* **TASK REQUIREMENTS**
Report how many lines in the records hold the string "refine"; give the number and nothing else.

Data records
================================

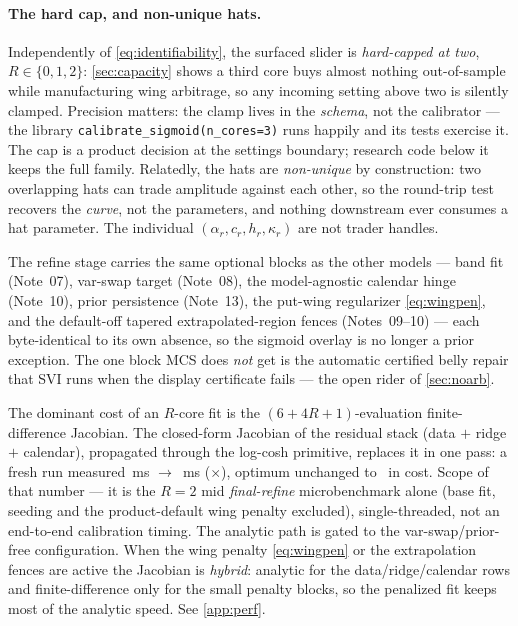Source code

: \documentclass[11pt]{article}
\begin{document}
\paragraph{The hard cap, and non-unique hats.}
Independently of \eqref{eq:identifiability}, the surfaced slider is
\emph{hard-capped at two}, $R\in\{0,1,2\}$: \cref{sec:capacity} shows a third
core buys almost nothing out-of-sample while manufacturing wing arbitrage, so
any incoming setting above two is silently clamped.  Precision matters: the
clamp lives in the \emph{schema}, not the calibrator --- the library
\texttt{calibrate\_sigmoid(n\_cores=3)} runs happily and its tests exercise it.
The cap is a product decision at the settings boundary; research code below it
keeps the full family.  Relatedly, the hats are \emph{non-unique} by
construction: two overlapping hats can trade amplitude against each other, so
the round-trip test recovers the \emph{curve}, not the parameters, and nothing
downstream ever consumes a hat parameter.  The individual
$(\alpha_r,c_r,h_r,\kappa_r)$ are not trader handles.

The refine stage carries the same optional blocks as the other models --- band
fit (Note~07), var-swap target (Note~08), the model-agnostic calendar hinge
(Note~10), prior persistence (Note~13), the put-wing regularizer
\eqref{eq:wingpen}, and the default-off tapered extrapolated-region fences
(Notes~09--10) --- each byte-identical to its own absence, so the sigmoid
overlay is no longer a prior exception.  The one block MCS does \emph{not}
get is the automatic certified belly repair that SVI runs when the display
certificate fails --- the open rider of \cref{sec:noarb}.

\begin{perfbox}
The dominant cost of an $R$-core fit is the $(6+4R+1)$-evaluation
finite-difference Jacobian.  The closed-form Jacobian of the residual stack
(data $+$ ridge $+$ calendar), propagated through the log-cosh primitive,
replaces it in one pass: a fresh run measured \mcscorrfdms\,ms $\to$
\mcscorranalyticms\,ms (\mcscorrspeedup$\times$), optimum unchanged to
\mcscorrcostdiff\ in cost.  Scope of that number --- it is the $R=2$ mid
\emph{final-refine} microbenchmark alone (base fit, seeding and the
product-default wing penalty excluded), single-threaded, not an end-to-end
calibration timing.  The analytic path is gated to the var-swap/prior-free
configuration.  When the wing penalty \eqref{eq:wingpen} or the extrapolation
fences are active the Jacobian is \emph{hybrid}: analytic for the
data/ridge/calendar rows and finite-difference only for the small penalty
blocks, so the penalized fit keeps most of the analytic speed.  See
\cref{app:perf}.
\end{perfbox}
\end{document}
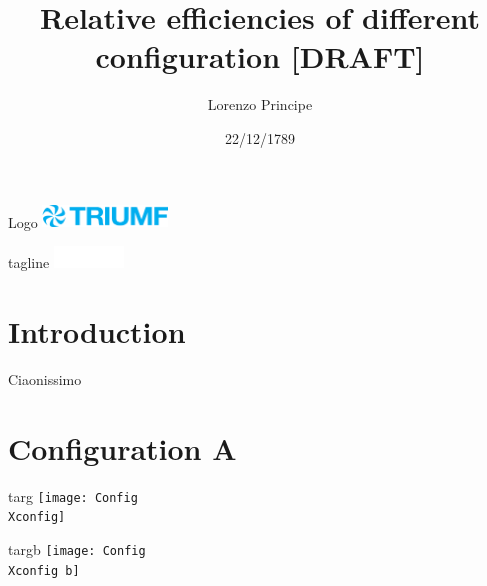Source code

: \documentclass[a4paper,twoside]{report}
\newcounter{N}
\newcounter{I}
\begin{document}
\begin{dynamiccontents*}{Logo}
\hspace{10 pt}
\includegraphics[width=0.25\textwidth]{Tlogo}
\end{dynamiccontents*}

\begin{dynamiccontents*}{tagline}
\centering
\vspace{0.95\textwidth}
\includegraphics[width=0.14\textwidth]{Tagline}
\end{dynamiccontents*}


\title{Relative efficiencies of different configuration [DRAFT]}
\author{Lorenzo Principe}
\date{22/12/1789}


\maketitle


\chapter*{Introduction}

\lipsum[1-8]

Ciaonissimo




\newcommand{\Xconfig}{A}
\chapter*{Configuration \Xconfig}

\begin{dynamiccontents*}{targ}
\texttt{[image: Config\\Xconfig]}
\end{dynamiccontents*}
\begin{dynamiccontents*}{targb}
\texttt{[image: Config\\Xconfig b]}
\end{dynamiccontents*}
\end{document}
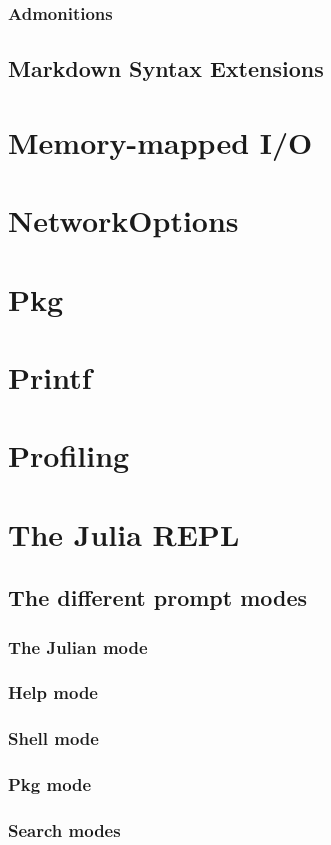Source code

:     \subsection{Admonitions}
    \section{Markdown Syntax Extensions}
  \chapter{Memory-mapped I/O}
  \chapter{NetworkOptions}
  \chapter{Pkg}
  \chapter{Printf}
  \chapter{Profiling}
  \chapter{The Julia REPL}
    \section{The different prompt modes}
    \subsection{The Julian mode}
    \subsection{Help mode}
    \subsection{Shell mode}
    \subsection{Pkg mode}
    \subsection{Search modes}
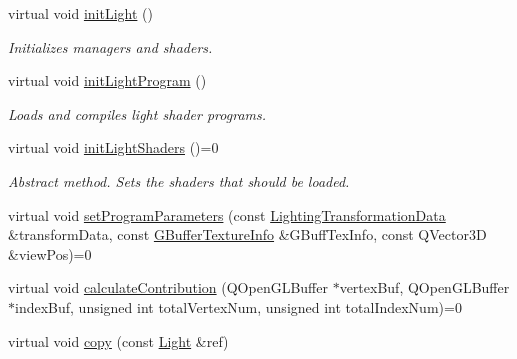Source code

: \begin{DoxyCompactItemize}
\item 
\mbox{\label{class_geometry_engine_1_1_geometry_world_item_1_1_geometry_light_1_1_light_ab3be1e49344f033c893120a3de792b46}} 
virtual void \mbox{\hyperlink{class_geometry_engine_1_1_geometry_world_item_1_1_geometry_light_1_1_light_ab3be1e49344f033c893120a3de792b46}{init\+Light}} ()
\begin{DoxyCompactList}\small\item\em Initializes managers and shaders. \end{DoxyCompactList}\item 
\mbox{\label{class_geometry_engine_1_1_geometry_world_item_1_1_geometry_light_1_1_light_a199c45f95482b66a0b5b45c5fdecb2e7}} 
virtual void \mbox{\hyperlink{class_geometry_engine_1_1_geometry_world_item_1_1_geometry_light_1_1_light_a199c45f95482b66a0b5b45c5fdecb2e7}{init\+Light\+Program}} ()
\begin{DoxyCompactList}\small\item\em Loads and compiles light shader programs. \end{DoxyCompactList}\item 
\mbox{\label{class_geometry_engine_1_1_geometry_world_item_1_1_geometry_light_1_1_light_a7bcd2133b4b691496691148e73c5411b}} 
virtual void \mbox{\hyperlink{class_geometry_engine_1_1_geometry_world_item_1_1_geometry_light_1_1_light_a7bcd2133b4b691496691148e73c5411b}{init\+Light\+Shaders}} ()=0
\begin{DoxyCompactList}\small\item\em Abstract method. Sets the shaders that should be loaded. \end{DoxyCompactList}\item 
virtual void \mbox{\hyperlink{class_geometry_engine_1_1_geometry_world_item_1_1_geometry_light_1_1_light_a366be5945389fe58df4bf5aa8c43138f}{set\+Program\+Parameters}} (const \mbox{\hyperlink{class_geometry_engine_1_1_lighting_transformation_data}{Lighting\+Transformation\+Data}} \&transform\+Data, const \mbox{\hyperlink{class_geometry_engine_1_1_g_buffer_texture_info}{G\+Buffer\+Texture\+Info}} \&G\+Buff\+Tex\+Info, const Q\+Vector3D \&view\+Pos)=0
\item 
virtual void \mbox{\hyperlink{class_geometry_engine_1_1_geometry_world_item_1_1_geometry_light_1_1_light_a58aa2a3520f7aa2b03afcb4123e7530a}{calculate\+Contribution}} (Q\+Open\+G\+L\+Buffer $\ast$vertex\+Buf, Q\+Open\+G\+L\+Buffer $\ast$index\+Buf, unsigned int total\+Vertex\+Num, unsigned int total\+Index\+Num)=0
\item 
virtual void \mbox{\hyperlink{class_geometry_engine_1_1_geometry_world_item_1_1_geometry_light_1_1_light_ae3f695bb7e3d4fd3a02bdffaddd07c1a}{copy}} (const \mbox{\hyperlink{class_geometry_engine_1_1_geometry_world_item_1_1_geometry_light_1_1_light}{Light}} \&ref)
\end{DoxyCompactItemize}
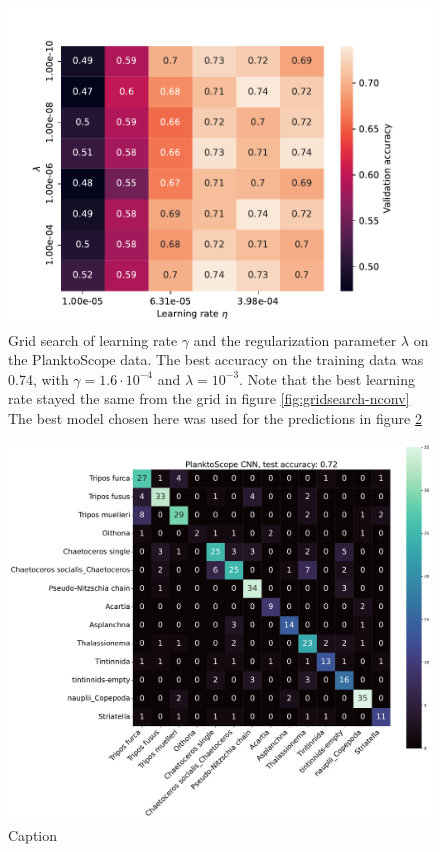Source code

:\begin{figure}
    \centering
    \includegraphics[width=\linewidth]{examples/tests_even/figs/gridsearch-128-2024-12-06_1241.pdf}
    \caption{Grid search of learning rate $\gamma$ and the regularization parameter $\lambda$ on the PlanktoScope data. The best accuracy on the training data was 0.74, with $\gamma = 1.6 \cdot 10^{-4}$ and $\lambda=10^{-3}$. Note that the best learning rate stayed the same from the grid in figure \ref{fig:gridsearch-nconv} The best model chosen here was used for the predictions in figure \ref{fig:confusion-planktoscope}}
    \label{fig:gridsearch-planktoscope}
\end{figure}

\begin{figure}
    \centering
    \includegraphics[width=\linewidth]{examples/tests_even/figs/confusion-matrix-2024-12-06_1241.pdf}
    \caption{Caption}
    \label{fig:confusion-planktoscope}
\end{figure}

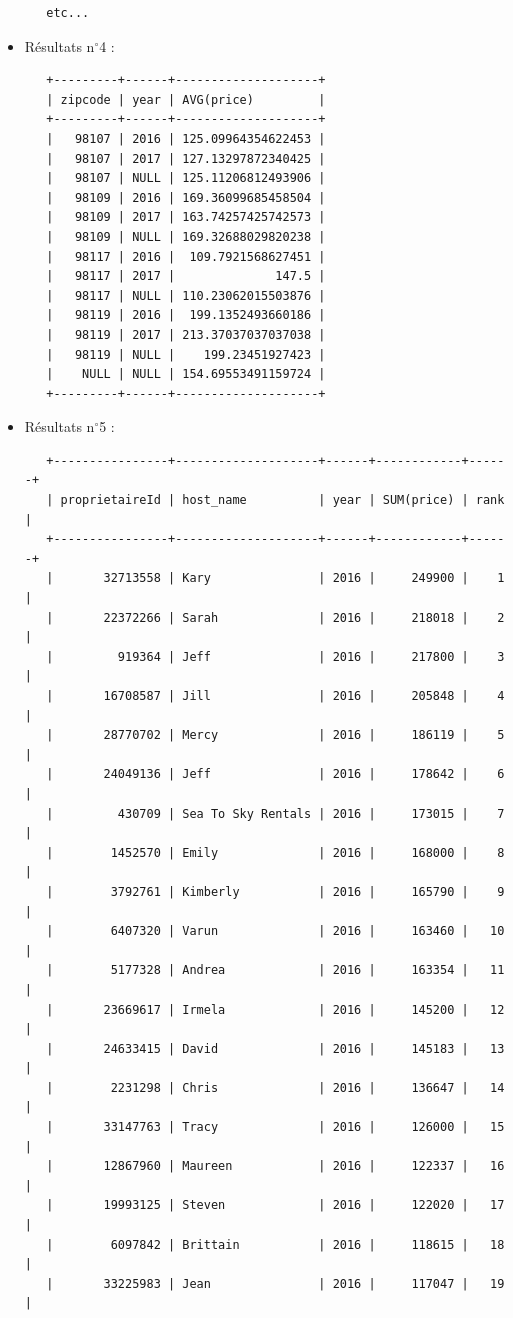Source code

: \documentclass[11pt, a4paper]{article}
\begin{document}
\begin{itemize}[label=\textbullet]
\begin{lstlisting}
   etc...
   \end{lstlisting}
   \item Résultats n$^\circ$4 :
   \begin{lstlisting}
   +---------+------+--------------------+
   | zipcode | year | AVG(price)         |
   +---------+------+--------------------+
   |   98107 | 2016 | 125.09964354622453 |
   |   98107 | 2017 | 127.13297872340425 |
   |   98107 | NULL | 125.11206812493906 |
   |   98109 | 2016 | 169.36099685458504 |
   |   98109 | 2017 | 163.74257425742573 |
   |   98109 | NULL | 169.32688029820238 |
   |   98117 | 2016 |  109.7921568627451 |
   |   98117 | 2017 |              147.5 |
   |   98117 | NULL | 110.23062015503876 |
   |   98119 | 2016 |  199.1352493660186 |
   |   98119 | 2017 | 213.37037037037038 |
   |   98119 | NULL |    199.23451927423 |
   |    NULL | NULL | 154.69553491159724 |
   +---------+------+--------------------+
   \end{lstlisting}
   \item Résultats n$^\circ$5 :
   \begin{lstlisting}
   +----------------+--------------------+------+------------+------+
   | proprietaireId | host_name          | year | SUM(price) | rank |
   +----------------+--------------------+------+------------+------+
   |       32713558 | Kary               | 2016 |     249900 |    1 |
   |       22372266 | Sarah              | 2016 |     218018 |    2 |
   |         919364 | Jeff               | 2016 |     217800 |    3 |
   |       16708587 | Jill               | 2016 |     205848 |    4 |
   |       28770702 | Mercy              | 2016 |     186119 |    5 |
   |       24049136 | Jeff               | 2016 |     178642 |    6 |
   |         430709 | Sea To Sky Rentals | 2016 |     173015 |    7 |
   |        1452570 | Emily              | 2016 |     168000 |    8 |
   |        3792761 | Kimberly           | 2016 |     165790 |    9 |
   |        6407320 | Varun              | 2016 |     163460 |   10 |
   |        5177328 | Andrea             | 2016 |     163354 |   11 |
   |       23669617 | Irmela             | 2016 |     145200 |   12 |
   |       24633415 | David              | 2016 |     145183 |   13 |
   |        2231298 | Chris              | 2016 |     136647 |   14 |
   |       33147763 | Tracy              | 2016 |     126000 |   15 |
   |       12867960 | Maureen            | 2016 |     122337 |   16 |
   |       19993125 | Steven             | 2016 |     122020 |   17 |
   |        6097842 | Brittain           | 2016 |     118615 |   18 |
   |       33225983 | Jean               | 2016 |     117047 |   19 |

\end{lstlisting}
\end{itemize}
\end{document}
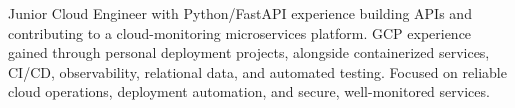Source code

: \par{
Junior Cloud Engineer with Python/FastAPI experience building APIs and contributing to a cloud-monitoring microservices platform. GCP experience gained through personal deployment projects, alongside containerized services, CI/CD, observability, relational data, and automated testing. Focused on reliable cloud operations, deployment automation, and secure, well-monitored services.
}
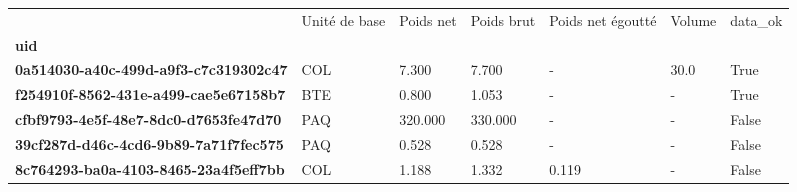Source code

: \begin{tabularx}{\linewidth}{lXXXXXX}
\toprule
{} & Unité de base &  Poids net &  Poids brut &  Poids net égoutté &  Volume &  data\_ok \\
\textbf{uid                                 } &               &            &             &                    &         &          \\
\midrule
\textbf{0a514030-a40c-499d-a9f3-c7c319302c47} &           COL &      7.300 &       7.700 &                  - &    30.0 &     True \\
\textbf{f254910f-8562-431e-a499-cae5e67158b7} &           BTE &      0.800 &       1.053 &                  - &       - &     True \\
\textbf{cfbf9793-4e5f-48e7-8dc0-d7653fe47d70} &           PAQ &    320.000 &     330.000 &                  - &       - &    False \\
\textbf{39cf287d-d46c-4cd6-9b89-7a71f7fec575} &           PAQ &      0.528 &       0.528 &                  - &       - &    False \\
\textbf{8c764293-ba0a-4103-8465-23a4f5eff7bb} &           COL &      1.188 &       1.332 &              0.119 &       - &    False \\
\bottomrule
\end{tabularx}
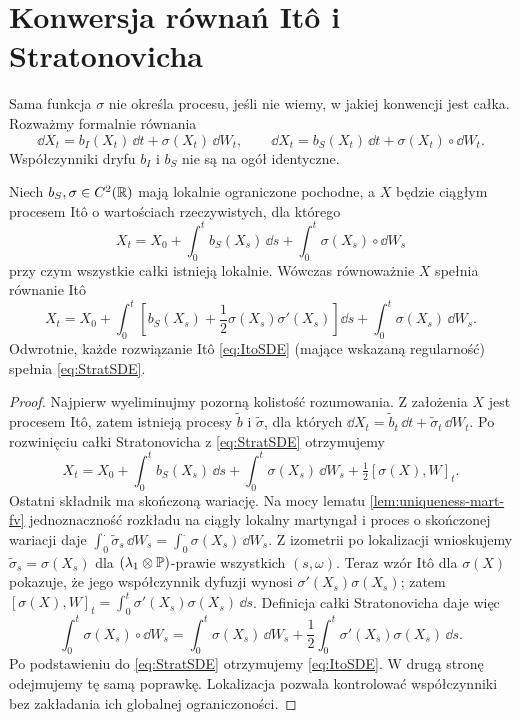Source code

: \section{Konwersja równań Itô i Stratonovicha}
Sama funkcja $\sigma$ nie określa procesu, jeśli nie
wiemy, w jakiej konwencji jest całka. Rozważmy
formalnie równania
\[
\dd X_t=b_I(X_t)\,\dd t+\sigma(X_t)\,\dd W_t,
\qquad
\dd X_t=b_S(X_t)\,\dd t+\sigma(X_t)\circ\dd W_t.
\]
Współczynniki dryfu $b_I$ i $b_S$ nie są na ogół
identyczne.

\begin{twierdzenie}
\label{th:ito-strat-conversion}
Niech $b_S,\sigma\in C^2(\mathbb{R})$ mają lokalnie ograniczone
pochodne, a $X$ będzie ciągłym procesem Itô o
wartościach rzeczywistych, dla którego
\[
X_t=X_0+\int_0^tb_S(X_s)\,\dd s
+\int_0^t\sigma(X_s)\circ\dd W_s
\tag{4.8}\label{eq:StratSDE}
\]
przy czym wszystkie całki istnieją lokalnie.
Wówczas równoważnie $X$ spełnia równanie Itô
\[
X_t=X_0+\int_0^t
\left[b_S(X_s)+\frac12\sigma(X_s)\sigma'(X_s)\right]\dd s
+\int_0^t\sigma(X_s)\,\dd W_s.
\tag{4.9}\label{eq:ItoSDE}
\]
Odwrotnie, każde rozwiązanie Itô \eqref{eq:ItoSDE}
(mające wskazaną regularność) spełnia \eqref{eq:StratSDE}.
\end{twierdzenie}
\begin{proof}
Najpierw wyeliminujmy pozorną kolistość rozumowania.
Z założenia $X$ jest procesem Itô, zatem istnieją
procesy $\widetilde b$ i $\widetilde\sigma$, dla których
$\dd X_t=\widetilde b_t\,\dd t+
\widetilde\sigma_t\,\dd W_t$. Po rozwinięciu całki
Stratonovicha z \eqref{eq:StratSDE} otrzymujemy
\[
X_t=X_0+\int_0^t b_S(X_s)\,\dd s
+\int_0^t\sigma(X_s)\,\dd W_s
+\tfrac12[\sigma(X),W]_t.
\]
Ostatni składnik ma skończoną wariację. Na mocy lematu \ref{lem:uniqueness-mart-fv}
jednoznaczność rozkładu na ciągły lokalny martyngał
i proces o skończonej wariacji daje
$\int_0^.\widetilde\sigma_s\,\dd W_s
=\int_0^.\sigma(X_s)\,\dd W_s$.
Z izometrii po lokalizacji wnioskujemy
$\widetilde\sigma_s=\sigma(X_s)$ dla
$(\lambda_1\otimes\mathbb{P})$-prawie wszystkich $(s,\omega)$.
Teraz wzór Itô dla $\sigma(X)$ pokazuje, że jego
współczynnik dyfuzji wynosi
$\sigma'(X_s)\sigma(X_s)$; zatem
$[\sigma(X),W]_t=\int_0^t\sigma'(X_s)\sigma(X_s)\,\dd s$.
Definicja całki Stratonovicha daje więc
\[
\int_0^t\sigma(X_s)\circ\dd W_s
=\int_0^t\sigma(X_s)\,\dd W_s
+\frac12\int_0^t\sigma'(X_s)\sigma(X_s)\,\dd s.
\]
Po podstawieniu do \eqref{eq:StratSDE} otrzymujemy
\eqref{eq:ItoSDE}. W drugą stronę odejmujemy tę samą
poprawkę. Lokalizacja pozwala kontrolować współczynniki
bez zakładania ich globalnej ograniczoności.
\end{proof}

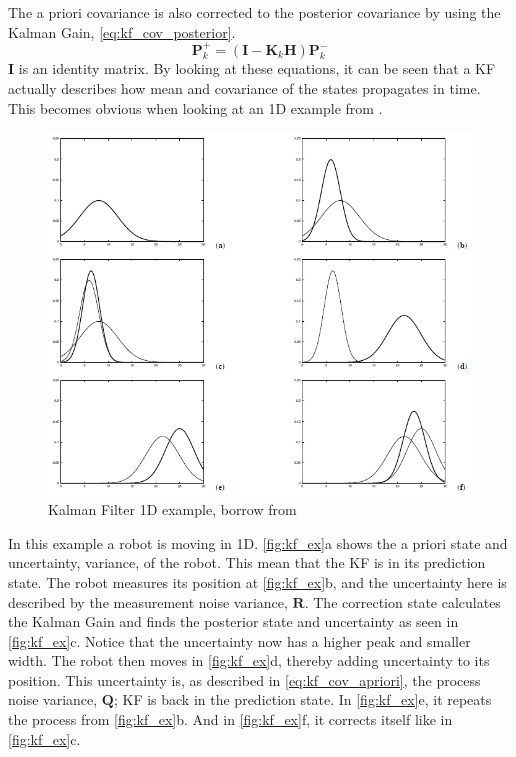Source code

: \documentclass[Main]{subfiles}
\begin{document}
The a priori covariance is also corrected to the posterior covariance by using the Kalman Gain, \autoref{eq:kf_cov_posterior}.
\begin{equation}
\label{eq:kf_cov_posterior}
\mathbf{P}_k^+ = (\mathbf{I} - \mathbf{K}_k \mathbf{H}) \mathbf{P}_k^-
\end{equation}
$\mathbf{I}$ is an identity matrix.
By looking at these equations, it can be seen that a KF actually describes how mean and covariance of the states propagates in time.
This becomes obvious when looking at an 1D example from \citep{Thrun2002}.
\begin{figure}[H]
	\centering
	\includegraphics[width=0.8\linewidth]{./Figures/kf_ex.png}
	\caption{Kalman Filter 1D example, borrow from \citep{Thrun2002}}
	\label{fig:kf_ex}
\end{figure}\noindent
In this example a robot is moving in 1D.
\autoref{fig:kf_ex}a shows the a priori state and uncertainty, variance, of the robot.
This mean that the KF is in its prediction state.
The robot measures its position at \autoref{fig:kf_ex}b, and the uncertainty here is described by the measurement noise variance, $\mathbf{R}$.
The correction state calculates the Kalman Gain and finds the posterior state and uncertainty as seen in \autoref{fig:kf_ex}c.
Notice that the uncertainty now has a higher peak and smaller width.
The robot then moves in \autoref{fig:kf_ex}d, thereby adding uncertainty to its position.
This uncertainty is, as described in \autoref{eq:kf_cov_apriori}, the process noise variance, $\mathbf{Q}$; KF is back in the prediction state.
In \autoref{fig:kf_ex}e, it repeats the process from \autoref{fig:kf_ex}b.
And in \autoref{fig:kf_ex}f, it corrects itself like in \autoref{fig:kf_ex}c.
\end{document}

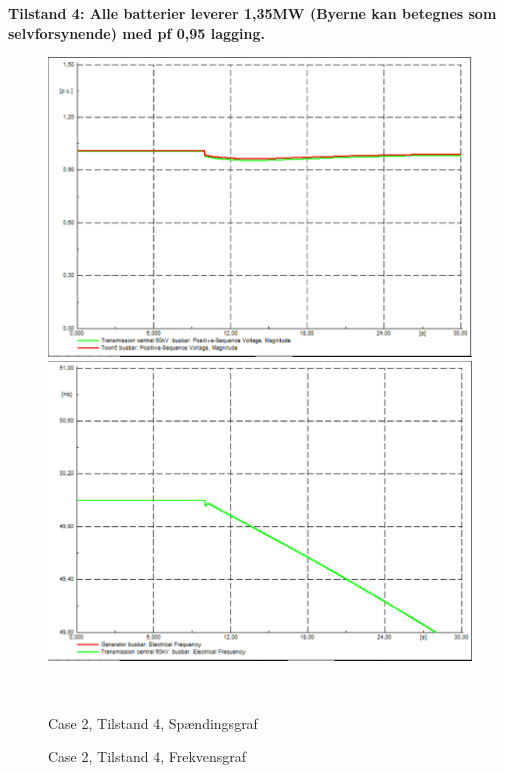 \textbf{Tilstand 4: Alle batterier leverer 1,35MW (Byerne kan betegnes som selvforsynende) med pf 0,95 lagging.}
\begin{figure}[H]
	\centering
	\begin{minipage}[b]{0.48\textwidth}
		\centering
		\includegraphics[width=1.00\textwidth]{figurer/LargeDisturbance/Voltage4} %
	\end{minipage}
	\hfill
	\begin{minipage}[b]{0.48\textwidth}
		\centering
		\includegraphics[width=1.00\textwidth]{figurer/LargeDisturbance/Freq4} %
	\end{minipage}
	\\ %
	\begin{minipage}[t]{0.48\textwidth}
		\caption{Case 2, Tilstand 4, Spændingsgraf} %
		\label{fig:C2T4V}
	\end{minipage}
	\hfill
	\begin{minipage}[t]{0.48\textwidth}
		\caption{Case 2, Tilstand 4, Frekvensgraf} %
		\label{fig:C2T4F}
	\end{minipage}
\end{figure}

================================

* **WRITTEN ANSWER**
2